BEGIN The data
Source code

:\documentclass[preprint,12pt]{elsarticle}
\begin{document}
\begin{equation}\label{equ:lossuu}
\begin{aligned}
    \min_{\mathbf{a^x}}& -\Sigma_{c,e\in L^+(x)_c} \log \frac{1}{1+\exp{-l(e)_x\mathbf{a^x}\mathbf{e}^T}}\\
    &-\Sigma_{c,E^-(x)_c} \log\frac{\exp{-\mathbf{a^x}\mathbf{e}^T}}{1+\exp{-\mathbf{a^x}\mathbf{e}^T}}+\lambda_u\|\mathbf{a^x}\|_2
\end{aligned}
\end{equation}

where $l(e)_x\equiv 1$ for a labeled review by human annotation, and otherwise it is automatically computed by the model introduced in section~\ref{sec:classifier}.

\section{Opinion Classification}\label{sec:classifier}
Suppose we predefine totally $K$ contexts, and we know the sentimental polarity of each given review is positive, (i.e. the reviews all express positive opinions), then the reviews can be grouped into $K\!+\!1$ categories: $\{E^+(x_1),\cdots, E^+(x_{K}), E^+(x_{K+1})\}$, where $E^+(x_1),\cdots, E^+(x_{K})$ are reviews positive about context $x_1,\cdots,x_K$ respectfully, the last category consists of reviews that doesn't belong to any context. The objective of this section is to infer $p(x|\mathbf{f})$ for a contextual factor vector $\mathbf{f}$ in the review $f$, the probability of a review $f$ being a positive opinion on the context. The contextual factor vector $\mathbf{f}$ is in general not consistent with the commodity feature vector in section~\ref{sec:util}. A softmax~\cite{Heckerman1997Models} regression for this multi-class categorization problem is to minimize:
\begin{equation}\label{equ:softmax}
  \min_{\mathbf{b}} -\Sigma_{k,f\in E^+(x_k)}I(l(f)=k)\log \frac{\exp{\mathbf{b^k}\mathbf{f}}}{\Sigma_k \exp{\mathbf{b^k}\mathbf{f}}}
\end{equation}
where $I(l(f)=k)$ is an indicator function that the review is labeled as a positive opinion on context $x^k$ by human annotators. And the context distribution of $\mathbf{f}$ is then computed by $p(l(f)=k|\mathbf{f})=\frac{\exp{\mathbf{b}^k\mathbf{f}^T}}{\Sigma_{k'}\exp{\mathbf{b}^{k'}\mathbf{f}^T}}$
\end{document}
END The data
BEGIN The data
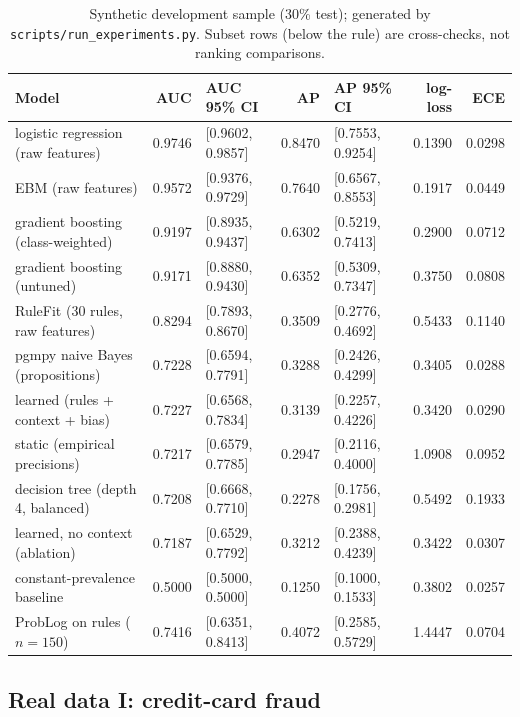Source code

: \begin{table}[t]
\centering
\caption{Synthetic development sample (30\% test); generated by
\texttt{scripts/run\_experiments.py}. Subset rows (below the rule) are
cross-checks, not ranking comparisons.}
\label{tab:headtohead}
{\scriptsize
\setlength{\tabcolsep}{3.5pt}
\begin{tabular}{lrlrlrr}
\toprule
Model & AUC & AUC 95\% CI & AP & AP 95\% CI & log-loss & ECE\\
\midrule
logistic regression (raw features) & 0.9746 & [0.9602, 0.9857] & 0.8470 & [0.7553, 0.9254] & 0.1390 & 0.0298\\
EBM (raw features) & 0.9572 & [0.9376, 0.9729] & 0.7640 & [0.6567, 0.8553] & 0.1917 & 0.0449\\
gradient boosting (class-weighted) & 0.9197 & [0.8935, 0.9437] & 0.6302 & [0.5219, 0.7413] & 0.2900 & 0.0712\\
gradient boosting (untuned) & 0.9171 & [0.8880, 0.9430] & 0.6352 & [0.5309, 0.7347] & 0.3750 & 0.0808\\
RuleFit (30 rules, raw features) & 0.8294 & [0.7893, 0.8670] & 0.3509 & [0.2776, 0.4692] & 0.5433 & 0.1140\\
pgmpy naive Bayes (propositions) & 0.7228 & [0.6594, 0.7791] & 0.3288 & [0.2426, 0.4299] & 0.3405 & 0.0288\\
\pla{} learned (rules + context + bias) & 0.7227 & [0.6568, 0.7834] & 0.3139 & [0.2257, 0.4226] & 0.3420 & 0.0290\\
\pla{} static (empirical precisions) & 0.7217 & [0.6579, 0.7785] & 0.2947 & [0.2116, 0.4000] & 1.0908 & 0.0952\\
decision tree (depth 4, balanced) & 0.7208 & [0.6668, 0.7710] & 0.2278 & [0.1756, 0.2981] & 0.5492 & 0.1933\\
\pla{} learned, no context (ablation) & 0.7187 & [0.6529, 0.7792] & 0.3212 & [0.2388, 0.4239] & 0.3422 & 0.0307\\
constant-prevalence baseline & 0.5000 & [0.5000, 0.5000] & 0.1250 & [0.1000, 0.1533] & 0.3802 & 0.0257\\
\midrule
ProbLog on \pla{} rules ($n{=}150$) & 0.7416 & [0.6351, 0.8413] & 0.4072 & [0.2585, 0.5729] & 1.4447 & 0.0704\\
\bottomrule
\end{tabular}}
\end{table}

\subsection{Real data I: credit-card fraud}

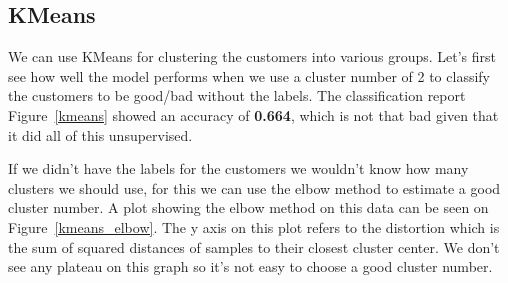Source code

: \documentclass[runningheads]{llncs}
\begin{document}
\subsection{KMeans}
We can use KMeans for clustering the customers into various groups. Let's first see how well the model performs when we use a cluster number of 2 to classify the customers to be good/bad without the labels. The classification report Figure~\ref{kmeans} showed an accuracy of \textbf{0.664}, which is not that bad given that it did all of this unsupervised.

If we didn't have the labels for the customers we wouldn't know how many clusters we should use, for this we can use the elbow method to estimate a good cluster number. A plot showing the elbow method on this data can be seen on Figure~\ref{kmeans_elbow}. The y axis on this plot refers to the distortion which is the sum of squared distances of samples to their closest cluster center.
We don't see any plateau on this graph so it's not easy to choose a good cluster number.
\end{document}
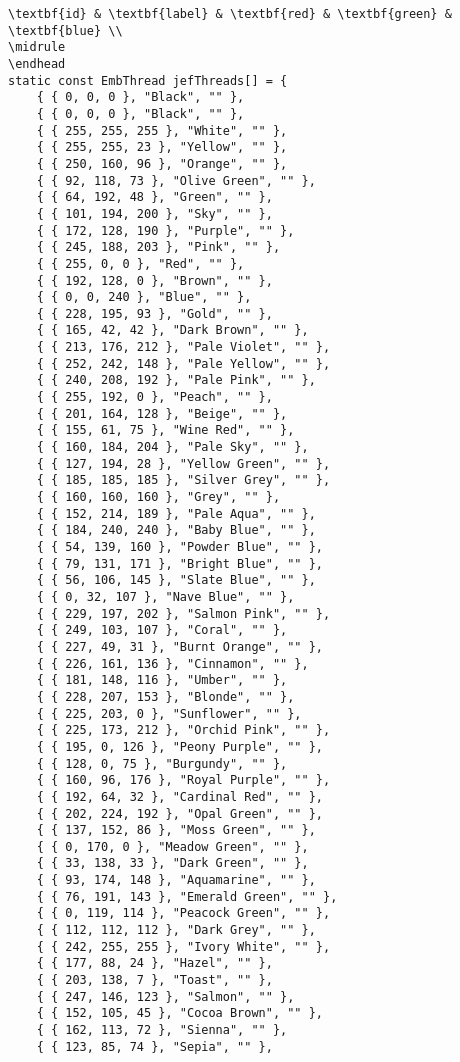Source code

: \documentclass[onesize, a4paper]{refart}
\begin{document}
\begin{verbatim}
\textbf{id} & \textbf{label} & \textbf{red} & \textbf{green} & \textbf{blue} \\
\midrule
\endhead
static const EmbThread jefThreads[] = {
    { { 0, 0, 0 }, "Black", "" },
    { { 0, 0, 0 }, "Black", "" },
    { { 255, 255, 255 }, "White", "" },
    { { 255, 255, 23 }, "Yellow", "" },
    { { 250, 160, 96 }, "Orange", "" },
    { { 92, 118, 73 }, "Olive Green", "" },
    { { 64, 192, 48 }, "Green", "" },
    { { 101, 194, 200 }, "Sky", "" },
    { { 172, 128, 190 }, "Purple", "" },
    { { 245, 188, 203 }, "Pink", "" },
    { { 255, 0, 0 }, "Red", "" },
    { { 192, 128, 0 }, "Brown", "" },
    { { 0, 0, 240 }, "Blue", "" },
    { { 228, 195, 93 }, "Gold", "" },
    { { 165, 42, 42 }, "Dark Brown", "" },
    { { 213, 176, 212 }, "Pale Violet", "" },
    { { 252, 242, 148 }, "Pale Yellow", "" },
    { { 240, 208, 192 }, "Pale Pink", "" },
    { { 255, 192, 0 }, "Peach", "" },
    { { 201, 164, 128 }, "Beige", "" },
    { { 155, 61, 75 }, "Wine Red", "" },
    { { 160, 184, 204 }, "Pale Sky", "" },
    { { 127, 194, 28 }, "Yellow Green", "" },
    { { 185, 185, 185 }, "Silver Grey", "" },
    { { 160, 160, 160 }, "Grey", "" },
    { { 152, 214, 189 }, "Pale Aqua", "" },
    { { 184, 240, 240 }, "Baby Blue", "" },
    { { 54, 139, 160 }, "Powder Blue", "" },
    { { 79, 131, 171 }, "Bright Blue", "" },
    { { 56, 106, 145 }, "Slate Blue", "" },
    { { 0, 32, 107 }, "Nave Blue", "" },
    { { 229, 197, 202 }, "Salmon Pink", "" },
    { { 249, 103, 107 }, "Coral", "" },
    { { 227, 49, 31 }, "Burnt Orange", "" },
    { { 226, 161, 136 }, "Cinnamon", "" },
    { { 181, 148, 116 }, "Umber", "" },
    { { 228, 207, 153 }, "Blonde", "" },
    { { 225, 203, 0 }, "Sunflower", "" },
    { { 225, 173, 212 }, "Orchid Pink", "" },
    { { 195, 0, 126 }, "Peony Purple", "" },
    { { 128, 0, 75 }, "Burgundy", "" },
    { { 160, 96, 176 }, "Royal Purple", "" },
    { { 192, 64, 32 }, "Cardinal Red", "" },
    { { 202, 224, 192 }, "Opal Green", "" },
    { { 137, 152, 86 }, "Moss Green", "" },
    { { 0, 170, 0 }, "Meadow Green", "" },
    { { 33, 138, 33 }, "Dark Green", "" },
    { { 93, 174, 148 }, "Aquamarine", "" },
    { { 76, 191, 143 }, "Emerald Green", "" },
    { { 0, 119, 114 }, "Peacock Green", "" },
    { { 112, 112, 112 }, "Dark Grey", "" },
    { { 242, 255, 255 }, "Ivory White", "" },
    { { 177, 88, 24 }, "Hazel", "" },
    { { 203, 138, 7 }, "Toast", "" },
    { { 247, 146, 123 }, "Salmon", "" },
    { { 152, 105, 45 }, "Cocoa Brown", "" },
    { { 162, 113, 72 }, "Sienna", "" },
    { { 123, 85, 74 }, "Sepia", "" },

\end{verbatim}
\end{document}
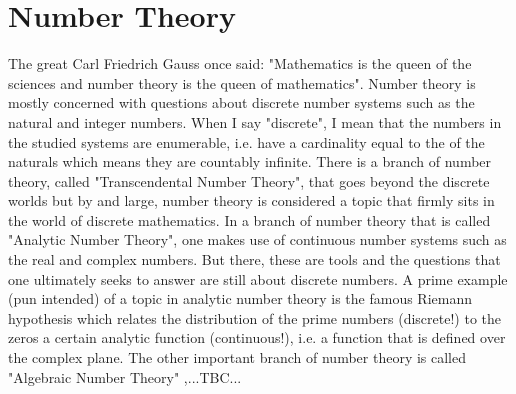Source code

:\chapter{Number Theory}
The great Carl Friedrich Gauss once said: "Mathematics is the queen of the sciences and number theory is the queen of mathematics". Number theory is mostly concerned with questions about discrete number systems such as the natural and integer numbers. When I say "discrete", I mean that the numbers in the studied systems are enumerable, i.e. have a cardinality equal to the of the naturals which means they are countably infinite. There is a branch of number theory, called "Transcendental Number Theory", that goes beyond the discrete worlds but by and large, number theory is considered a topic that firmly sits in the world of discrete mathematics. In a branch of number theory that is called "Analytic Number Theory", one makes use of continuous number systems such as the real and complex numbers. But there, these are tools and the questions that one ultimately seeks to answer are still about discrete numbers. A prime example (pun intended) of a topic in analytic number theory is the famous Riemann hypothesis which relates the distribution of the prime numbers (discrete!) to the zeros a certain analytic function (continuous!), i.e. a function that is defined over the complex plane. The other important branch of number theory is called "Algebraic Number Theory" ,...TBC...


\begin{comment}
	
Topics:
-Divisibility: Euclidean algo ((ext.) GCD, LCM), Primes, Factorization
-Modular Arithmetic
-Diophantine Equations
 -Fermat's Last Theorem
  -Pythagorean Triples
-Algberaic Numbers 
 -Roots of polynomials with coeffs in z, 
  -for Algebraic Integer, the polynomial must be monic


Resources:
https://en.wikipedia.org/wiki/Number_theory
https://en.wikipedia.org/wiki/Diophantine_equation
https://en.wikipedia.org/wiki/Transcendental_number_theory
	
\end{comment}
END The data
- [What to work on]
Look for the string "rules" in the records, and copy every line where it is found.

- [Written response]
RuleFit (30 rules, raw features) & 0.8294 & [0.7893, 0.8670] & 0.3509 & [0.2776, 0.4692] & 0.5433 & 0.1140\\
\pla{} learned (rules + context + bias) & 0.7227 & [0.6568, 0.7834] & 0.3139 & [0.2257, 0.4226] & 0.3420 & 0.0290\\
ProbLog on \pla{} rules ($n{=}150$) & 0.7416 & [0.6351, 0.8413] & 0.4072 & [0.2585, 0.5729] & 1.4447 & 0.0704\\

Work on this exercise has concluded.